YOUR ASSIGNMENT >>
Set down, exactly as written, every line from the top of the records below to the line containing "used for impeachment.", both ends included, and no others.

INFORMATION SUPPLIED >>
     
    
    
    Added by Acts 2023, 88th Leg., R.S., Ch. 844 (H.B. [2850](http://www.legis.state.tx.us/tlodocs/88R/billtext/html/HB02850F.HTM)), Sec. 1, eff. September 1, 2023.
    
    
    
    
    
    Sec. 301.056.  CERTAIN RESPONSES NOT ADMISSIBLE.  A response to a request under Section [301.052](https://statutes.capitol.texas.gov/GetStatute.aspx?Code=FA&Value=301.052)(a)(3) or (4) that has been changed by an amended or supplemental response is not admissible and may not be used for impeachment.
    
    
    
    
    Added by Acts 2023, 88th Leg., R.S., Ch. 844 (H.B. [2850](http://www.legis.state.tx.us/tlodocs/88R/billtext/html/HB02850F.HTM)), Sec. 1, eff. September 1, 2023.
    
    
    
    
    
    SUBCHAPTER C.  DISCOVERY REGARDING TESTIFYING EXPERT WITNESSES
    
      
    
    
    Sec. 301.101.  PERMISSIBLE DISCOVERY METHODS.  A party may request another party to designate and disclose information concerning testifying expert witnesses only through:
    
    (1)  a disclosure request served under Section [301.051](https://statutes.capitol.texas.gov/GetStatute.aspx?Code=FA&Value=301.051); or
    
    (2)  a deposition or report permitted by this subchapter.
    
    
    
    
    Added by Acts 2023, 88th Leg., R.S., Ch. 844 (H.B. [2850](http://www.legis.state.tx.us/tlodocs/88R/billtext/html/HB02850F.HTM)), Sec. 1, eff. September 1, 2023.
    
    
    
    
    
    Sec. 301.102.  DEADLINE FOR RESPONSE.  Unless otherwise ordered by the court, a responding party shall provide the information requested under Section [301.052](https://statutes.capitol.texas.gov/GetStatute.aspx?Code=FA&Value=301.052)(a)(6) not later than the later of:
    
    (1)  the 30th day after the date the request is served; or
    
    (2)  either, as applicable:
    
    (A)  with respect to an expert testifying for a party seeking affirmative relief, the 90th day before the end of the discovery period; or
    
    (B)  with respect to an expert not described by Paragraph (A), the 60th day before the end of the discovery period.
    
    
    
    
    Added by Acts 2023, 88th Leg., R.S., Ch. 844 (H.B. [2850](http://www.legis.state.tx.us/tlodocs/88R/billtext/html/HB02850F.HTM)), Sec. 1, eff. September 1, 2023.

ANSWER TO THIS TASK >>
    Added by Acts 2023, 88th Leg., R.S., Ch. 844 (H.B. [2850](http://www.legis.state.tx.us/tlodocs/88R/billtext/html/HB02850F.HTM)), Sec. 1, eff. September 1, 2023.
    
    
    
    
    
    Sec. 301.056.  CERTAIN RESPONSES NOT ADMISSIBLE.  A response to a request under Section [301.052](https://statutes.capitol.texas.gov/GetStatute.aspx?Code=FA&Value=301.052)(a)(3) or (4) that has been changed by an amended or supplemental response is not admissible and may not be used for impeachment.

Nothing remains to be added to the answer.